ORTIZ DE ROZAS —tu adjunto— recoge sus libros y los guarda en su cartera de croco. Baja del estrado. Ha terminado la clase. Quedan dos lecciones para acabar también el programa del curso. Ninguna alusión a tu regreso.
A mi lado se sienta Atanasio Fernández, el mercedario. Somos los dos viejos del curso.
—Don José regresará pronto, ¿no cree? —me pregunta.
Yo me sorprendo; pues además de haber adivinado mis pensamientos, temo que su pregunta encierre alguna segunda intención. Le miro y trato de averiguar por su expresión si sospechará algo.
—No sé —le contesto mirándole abiertamente—. Supongo que antes de los exámenes.
He hablado despacio, sin dar importancia a las palabras. Yo «sé» que regresarás hoy; que debías regresar hoy.
Salimos al pasillo. Continúo al lado del mercedario. Los otros, nuestros compañeros, pasan a nuestro lado con prisa: son las prisas de junio. El querer creer en una nueva propiedad del tiempo en una nueva dimensión: la elasticidad.
El mercedario y yo continuamos nuestro camino. Él y yo somos los que menos prisa tenemos. Conocemos ambos el valor del tiempo durante los nueve meses del curso y lo hemos aprovechado; no lo hemos malgastado. Tuvimos prisa antes; ahora, menos que ellos, que los demás.
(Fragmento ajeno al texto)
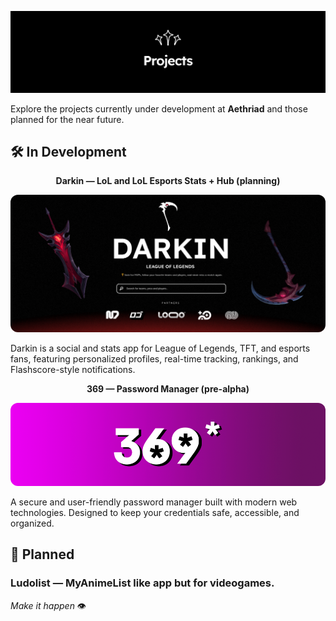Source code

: <p align="center">
  <img src="https://github.com/Aethriad/Aethriad/blob/main/img/headers/projects.png"/>
</p>

Explore the projects currently under development at **Aethriad** and those planned for the near future.


## 🛠️ In Development


<p align="center"><strong>Darkin — LoL and LoL Esports Stats + Hub (planning)</strong></p>

<p align="center">
    <img src="https://github.com/Aethriad/Aethriad/blob/main/img/projects/darkinproject.png" width="700" style="border-radius: 12px;" />
</p>


Darkin is a social and stats app for League of Legends, TFT, and esports fans, featuring personalized profiles, real-time tracking, rankings, and Flashscore-style notifications.

<p align="center"><strong>369 — Password Manager (pre-alpha)</strong></p>

<p align="center">
  <a href="https://369-password-manager.vercel.app/" target="_blank">
    <img src="https://github.com/Aethriad/Aethriad/blob/main/img/projects/369project.png" width="700" style="border-radius: 12px;" />
  </a>
</p>


A secure and user-friendly password manager built with modern web technologies. Designed to keep your credentials safe, accessible, and organized.

## 🧭 Planned

### Ludolist — MyAnimeList like app but for videogames.

*Make it happen* 👁️
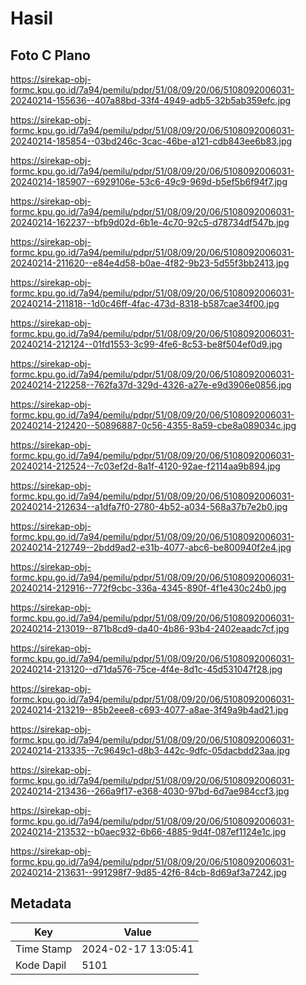 # Hasil

## Foto C Plano

https://sirekap-obj-formc.kpu.go.id/7a94/pemilu/pdpr/51/08/09/20/06/5108092006031-20240214-155636--407a88bd-33f4-4949-adb5-32b5ab359efc.jpg

https://sirekap-obj-formc.kpu.go.id/7a94/pemilu/pdpr/51/08/09/20/06/5108092006031-20240214-185854--03bd246c-3cac-46be-a121-cdb843ee6b83.jpg

https://sirekap-obj-formc.kpu.go.id/7a94/pemilu/pdpr/51/08/09/20/06/5108092006031-20240214-185907--6929106e-53c6-49c9-969d-b5ef5b6f94f7.jpg

https://sirekap-obj-formc.kpu.go.id/7a94/pemilu/pdpr/51/08/09/20/06/5108092006031-20240214-162237--bfb9d02d-6b1e-4c70-92c5-d78734df547b.jpg

https://sirekap-obj-formc.kpu.go.id/7a94/pemilu/pdpr/51/08/09/20/06/5108092006031-20240214-211620--e84e4d58-b0ae-4f82-9b23-5d55f3bb2413.jpg

https://sirekap-obj-formc.kpu.go.id/7a94/pemilu/pdpr/51/08/09/20/06/5108092006031-20240214-211818--1d0c46ff-4fac-473d-8318-b587cae34f00.jpg

https://sirekap-obj-formc.kpu.go.id/7a94/pemilu/pdpr/51/08/09/20/06/5108092006031-20240214-212124--01fd1553-3c99-4fe6-8c53-be8f504ef0d9.jpg

https://sirekap-obj-formc.kpu.go.id/7a94/pemilu/pdpr/51/08/09/20/06/5108092006031-20240214-212258--762fa37d-329d-4326-a27e-e9d3906e0856.jpg

https://sirekap-obj-formc.kpu.go.id/7a94/pemilu/pdpr/51/08/09/20/06/5108092006031-20240214-212420--50896887-0c56-4355-8a59-cbe8a089034c.jpg

https://sirekap-obj-formc.kpu.go.id/7a94/pemilu/pdpr/51/08/09/20/06/5108092006031-20240214-212524--7c03ef2d-8a1f-4120-92ae-f2114aa9b894.jpg

https://sirekap-obj-formc.kpu.go.id/7a94/pemilu/pdpr/51/08/09/20/06/5108092006031-20240214-212634--a1dfa7f0-2780-4b52-a034-568a37b7e2b0.jpg

https://sirekap-obj-formc.kpu.go.id/7a94/pemilu/pdpr/51/08/09/20/06/5108092006031-20240214-212749--2bdd9ad2-e31b-4077-abc6-be800940f2e4.jpg

https://sirekap-obj-formc.kpu.go.id/7a94/pemilu/pdpr/51/08/09/20/06/5108092006031-20240214-212916--772f9cbc-336a-4345-890f-4f1e430c24b0.jpg

https://sirekap-obj-formc.kpu.go.id/7a94/pemilu/pdpr/51/08/09/20/06/5108092006031-20240214-213019--871b8cd9-da40-4b86-93b4-2402eaadc7cf.jpg

https://sirekap-obj-formc.kpu.go.id/7a94/pemilu/pdpr/51/08/09/20/06/5108092006031-20240214-213120--d71da576-75ce-4f4e-8d1c-45d531047f28.jpg

https://sirekap-obj-formc.kpu.go.id/7a94/pemilu/pdpr/51/08/09/20/06/5108092006031-20240214-213219--85b2eee8-c693-4077-a8ae-3f49a9b4ad21.jpg

https://sirekap-obj-formc.kpu.go.id/7a94/pemilu/pdpr/51/08/09/20/06/5108092006031-20240214-213335--7c9649c1-d8b3-442c-9dfc-05dacbdd23aa.jpg

https://sirekap-obj-formc.kpu.go.id/7a94/pemilu/pdpr/51/08/09/20/06/5108092006031-20240214-213436--266a9f17-e368-4030-97bd-6d7ae984ccf3.jpg

https://sirekap-obj-formc.kpu.go.id/7a94/pemilu/pdpr/51/08/09/20/06/5108092006031-20240214-213532--b0aec932-6b66-4885-9d4f-087ef1124e1c.jpg

https://sirekap-obj-formc.kpu.go.id/7a94/pemilu/pdpr/51/08/09/20/06/5108092006031-20240214-213631--991298f7-9d85-42f6-84cb-8d69af3a7242.jpg


## Metadata

| Key        | Value               |
| ---------- | ------------------- |
| Time Stamp | 2024-02-17 13:05:41 |
| Kode Dapil | 5101                |



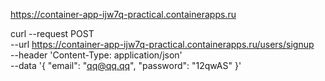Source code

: 
https://container-app-ijw7q-practical.containerapps.ru


curl --request POST \
  --url https://container-app-ijw7q-practical.containerapps.ru/users/signup \
  --header 'Content-Type: application/json' \
  --data '{
    "email": "qq@qq.qq",
    "password": "12qwAS"
}'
Es poco comunicativo; pero como yo inicio el tema de los próximos exámenes que le preocupa, parece interesado.
—En Literatura Francesa estará usted bien tranquila…
Otro sobresalto.
No —me tranquilizo a mí misma, al observar su expresión inocente—, es la verdad escueta, dicha sin malicia, con un deseo de emulación y tal vez un ligerísimo toque de tristeza ante la impotencia… Él sabe que en Literatura pocos pueden adelantarme. Él sabe que soy la alumna favorita de don José; porque soy la que más conocimientos poseo, la que más ha leído…, sólo yo sé que por algo más…
Salimos al patio.
No he visto ningún rastro tuyo. Tu coche no está en el aparcamiento. Yo esperaba que si regresabas, aunque tarde, darías una vuelta por la Universidad, para recoger la correspondencia y coincidir a lo lejos con mi mirada. Pero… no has dado señales de vida.
Le ofrezco al mercedario si quiere que le lleve hacia su casa; «me viene de paso», le animo. Cosa rara: acepta.
Tiro mis libros en el asiento posterior. Él se acomoda a mi lado, sus libros y su cartera en el regazo.
Arranco.
Soy yo la primera en volver a hablar:
—Debe de ser maravilloso —digo—, suponiendo que le apasione la carrera, como yo supongo nos ocurre a todos los que hemos llegado a 4.°, poner todo nuestro esfuerzo y voluntad y capacidad de trabajo en algo que nos gusta hacer más que nada; algo que nos ordenan hacer los superiores; y algo que, en último término…, es la voluntad dé Dios.
—La voluntad de Dios, en primer término —me corrige él.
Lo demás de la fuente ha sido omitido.